Faster LIAR (Life in a register)

This week I have been discussing the Game of Life with the amazingly enthusiastic Brice Due, after he commented on my original post about LIAR. He put me in touch with Tom Rokicki who, as well as writing probably the best implementation of Life, recently featured in New Scientist for his work on God's solution to Rubik's Cube.

Tom pointed me at a better bit-twiddling implementation of Life which comes in at 26 operations compared to my code's 34 - a significant improvement. However his code is ultra-compressed and really hard to understand. So I wrote a comprehensible version.
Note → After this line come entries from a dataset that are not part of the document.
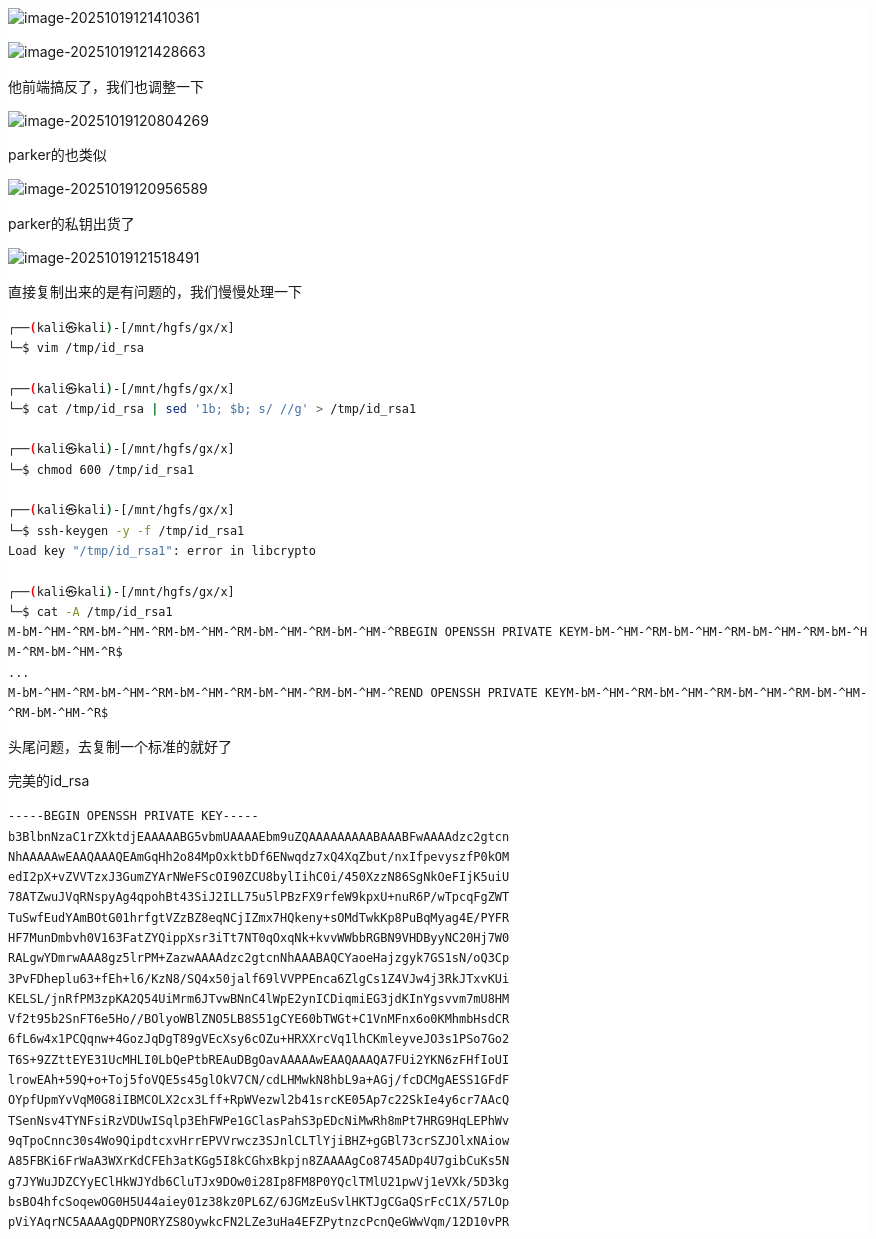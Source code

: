 ![image-20251019121410361](http://7r1UMPHK.github.io/image/20251019145609790.webp)

![image-20251019121428663](http://7r1UMPHK.github.io/image/20251019145613131.webp)

他前端搞反了，我们也调整一下

![image-20251019120804269](http://7r1UMPHK.github.io/image/20251019145614798.webp)

parker的也类似

![image-20251019120956589](http://7r1UMPHK.github.io/image/20251019145620203.webp)

parker的私钥出货了

![image-20251019121518491](http://7r1UMPHK.github.io/image/20251019145622259.webp)

直接复制出来的是有问题的，我们慢慢处理一下

```bash
┌──(kali㉿kali)-[/mnt/hgfs/gx/x]
└─$ vim /tmp/id_rsa 
                                                                           
┌──(kali㉿kali)-[/mnt/hgfs/gx/x]
└─$ cat /tmp/id_rsa | sed '1b; $b; s/ //g' > /tmp/id_rsa1
                                                                           
┌──(kali㉿kali)-[/mnt/hgfs/gx/x]
└─$ chmod 600 /tmp/id_rsa1                               
                                                                           
┌──(kali㉿kali)-[/mnt/hgfs/gx/x]
└─$ ssh-keygen -y -f /tmp/id_rsa1   
Load key "/tmp/id_rsa1": error in libcrypto
                                                                           
┌──(kali㉿kali)-[/mnt/hgfs/gx/x]
└─$ cat -A /tmp/id_rsa1
M-bM-^HM-^RM-bM-^HM-^RM-bM-^HM-^RM-bM-^HM-^RM-bM-^HM-^RBEGIN OPENSSH PRIVATE KEYM-bM-^HM-^RM-bM-^HM-^RM-bM-^HM-^RM-bM-^HM-^RM-bM-^HM-^R$
...
M-bM-^HM-^RM-bM-^HM-^RM-bM-^HM-^RM-bM-^HM-^RM-bM-^HM-^REND OPENSSH PRIVATE KEYM-bM-^HM-^RM-bM-^HM-^RM-bM-^HM-^RM-bM-^HM-^RM-bM-^HM-^R$
```

头尾问题，去复制一个标准的就好了

完美的id_rsa

```
-----BEGIN OPENSSH PRIVATE KEY-----
b3BlbnNzaC1rZXktdjEAAAAABG5vbmUAAAAEbm9uZQAAAAAAAAABAAABFwAAAAdzc2gtcn
NhAAAAAwEAAQAAAQEAmGqHh2o84MpOxktbDf6ENwqdz7xQ4XqZbut/nxIfpevyszfP0kOM
edI2pX+vZVVTzxJ3GumZYArNWeFScOI90ZCU8bylIihC0i/450XzzN86SgNkOeFIjK5uiU
78ATZwuJVqRNspyAg4qpohBt43SiJ2ILL75u5lPBzFX9rfeW9kpxU+nuR6P/wTpcqFgZWT
TuSwfEudYAmBOtG01hrfgtVZzBZ8eqNCjIZmx7HQkeny+sOMdTwkKp8PuBqMyag4E/PYFR
HF7MunDmbvh0V163FatZYQippXsr3iTt7NT0qOxqNk+kvvWWbbRGBN9VHDByyNC20Hj7W0
RALgwYDmrwAAA8gz5lrPM+ZazwAAAAdzc2gtcnNhAAABAQCYaoeHajzgyk7GS1sN/oQ3Cp
3PvFDheplu63+fEh+l6/KzN8/SQ4x50jalf69lVVPPEnca6ZlgCs1Z4VJw4j3RkJTxvKUi
KELSL/jnRfPM3zpKA2Q54UiMrm6JTvwBNnC4lWpE2ynICDiqmiEG3jdKInYgsvvm7mU8HM
Vf2t95b2SnFT6e5Ho//BOlyoWBlZNO5LB8S51gCYE60bTWGt+C1VnMFnx6o0KMhmbHsdCR
6fL6w4x1PCQqnw+4GozJqDgT89gVEcXsy6cOZu+HRXXrcVq1lhCKmleyveJO3s1PSo7Go2
T6S+9ZZttEYE31UcMHLI0LbQePtbREAuDBgOavAAAAAwEAAQAAAQA7FUi2YKN6zFHfIoUI
lrowEAh+59Q+o+Toj5foVQE5s45glOkV7CN/cdLHMwkN8hbL9a+AGj/fcDCMgAESS1GFdF
OYpfUpmYvVqM0G8iIBMCOLX2cx3Lff+RpWVezwl2b41srcKE05Ap7c22SkIe4y6cr7AAcQ
TSenNsv4TYNFsiRzVDUwISqlp3EhFWPe1GClasPahS3pEDcNiMwRh8mPt7HRG9HqLEPhWv
9qTpoCnnc30s4Wo9QipdtcxvHrrEPVVrwcz3SJnlCLTlYjiBHZ+gGBl73crSZJOlxNAiow
A85FBKi6FrWaA3WXrKdCFEh3atKGg5I8kCGhxBkpjn8ZAAAAgCo8745ADp4U7gibCuKs5N
g7JYWuJDZCYyEClHkWJYdb6CluTJx9DOw0i28Ip8FM8P0YQclTMlU21pwVj1eVXk/5D3kg
bsBO4hfcSoqewOG0H5U44aiey01z38kz0PL6Z/6JGMzEuSvlHKTJgCGaQSrFcC1X/57LOp
pViYAqrNC5AAAAgQDPNORYZS8OywkcFN2LZe3uHa4EFZPytnzcPcnQeGWwVqm/12D10vPR
```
This code has some rather clever features.

	left = bmp << 1;
	right = bmp >> 1;
	side1 = left ^ right;
	side2 = left & right;
	mid1 = side1 ^ bmp;
	mid2 = side1 & bmp;
	mid2 = side2 | mid2;

In the first stage he uses a normal full adder to do the horizontal 3-to-2 compression which counts the number of cells in each row (bits mid1 and mid2). The first two ops of the full adder form a half adder which he uses to count the cells to either side of the middle cell (bits side1 and side2). Thus he gets four useful outputs from just five ops!

	upper1 = mid1 << 8;
	lower1 = mid1 >> 8;
	upper2 = mid2 << 8;
	lower2 = mid2 >> 8;

The side bits are kept in the middle row, whereas the mid bits are shifted to become the sums for the upper and lower rows.

#define REDUCE(g,f,a,b,c) do {	\
		uint64_t d, e;	\
		d = a ^ b;	\
		e = b ^ c;	\
		f = c ^ d;	\
		g = d | e;	\
	} while(0)

	REDUCE(sum12, sum13, upper1, side1, lower1);
	REDUCE(sum24, sum26, upper2, side2, lower2);

The second stage is to compress the three rows into separate sums of the low bits and the high bits. Tom does not use a normal adder to do this. It turns out that there are 24 adder-like boolean functions of three arguments, which produce two values that together encode the number of input bits. Only one of them requires four operations - the others require five or more. The encoding of the result is a bit strange:

count	result
0	f=0 g=0
1	f=1 g=1
2	f=0 g=1
3	f=1 g=0

As well as saving two ops compared to using a full adder, this function makes the final twiddling particularly brief.

	tmp = sum12 ^ sum13;
	bmp = (bmp | sum13) & (tmp ^ sum24) & (tmp ^ sum26);
	return(bmp & 0x007E7E7E7E7E7E00);

I wondered if it's possible to use the 4-op adder-alike in the first stage too. The problem with adding together all nine cells is overflowing the three bit result. This is OK when using a full adder because the overflow happens to confuse a very large count (therefore a dead result) with a very small count (again a dead result) so it makes no difference. The modified adder confuses a middling small count (live result) with a middling big count (dead result) so it fails. The dual-purpose half+full-adder trick neatly avoids overflow problems.

Despite successfully unpicking this code I still find it rather unintuitive, especially the final twiddle. I am in awe of people who can invent such cunning tricks.